Western developers emphasise generalisation, creating robots capable of learning new tasks with minimal task-specific programming, over optimisation for predefined workflows. This ambition requires more sophisticated AI architectures, larger training datasets, and longer development timescales before initial deployment. The approach reflects confidence that superior AI capabilities will ultimately overcome China’s manufacturing scale advantages once Western robots demonstrate human-comparable adaptability.

Academic and corporate AI research ecosystems in North America and Europe provide a competitive advantage in foundational capabilities. Universities and research institutions in these regions publish disproportionately in top-tier AI conferences and journals; technology companies operate cutting-edge AI infrastructure; and talent concentrations in hubs like the San Francisco Bay Area, Seattle, Boston, London, and Zurich create network effects that accelerate innovation. These advantages are particularly important for frontier AI development, which requires deep expertise and significant computational resources.

Strategic divergence: How two paths will shape the future of humanoid robotics

The emerging split in the global humanoid robotics industry — a deployment-led, manufacturing-first path in China versus an AI-first, research-driven trajectory in North America and Europe — is more than a strategic curiosity. It is the formation of two distinct ecosystems that will shape how capabilities evolve, where value is captured, and how quickly robots become an ordinary part of economic life.

Each path plays to regional strengths and carries different risk–reward profiles. China’s scale-first model accelerates real-world learning, drives down unit costs, and can produce rapid market adoption in structured applications. The Western AI-centric approach aims for generality and long-term defensibility through advanced models and software expertise, accepting slower initial deployment in exchange for potentially larger payoffs if foundational AI breakthroughs deliver human-comparable adaptation.

Practical implications to watch:

  • Supply chains and standards will bifurcate, making interoperability and component sourcing more complex.
  • Market segmentation will deepen: high-volume, task-specific deployments versus lower-volume, highly capable generalists.
  • Policy and industrial policy will matter: procurement, subsidies, and regulation can amplify regional advantages.
  • Investment patterns will reflect these dynamics: capital flows into manufacturing scale in China and compute- and talent-intensive R&D in the West.

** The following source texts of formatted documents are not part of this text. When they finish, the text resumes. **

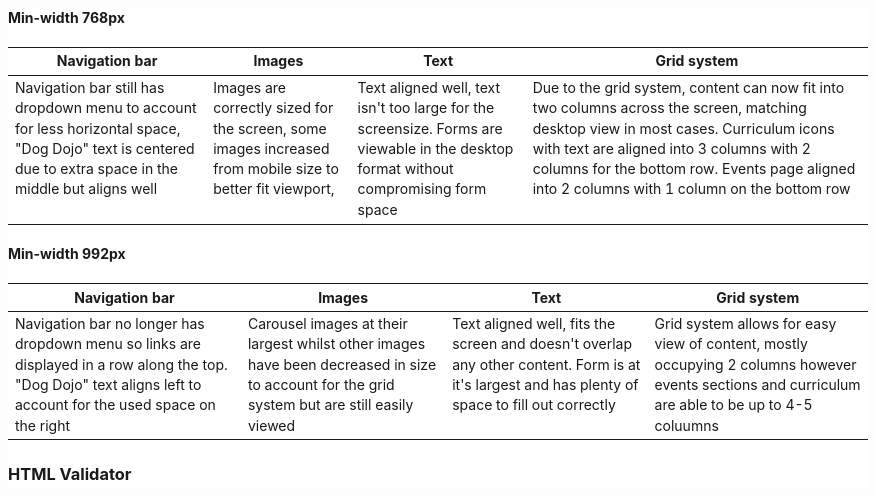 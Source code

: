 #### Min-width 768px

<table>
    <thead>
        <tr>
            <th>Navigation bar</th>
            <th>Images</th>
            <th>Text</th>
            <th>Grid system</th>
        </tr>
    </thead>
    <tbody>
        <tr>
            <td>Navigation bar still has dropdown menu to account for less horizontal space, "Dog Dojo" text is centered due to extra space in the middle but aligns well</td>
            <td>Images are correctly sized for the screen, some images increased from mobile size to better fit viewport, </td>
            <td>Text aligned well, text isn't too large for the screensize. Forms are viewable in the desktop format without compromising form space</td>
            <td>Due to the grid system, content can now fit into two columns across the screen, matching desktop view in most cases. Curriculum icons with text are aligned into 3 columns with 2 columns for the bottom row. Events page aligned into 2 columns with 1 column on the bottom row</td>
        </tr>
    </tbody>
</table>

#### Min-width 992px

<table>
    <thead>
        <tr>
            <th>Navigation bar</th>
            <th>Images</th>
            <th>Text</th>
            <th>Grid system</th>
        </tr>
    </thead>
    <tbody>
        <tr>
            <td>Navigation bar no longer has dropdown menu so links are displayed in a row along the top. "Dog Dojo" text aligns left to account for the used space on the right </td>
            <td>Carousel images at their largest whilst other images have been decreased in size to account for the grid system but are still easily viewed</td>
            <td>Text aligned well, fits the screen and doesn't overlap any other content. Form is at it's largest and has plenty of space to fill out correctly</td>
            <td>Grid system allows for easy view of content, mostly occupying 2 columns however events sections and curriculum are able to be up to 4-5 coluumns </td>
        </tr>
    </tbody>
</table>

### HTML Validator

Ultimately, the market’s outcome won’t be a simple winner-takes-all. Instead, expect parallel value chains to coexist and compete: one optimised for cost-effective, immediate utility; the other for general-purpose intelligence and adaptability. The most consequential question for industry leaders and policymakers is not which approach is intrinsically superior today, but which ecosystem can convert its early advantages into durable, compounding strengths, through data, standards, talent, and access to markets.

Also Read: Why robotic hands could make or break the humanoid industry

Whichever path proves more successful, the near-term fragmentation will shape product design, regulation, and commercial strategy for years to come. That fragmentation is not merely a technological divergence; it is the unfolding of a geopolitical and industrial contest whose outcomes will determine how and by whom robots are woven into the fabric of everyday life.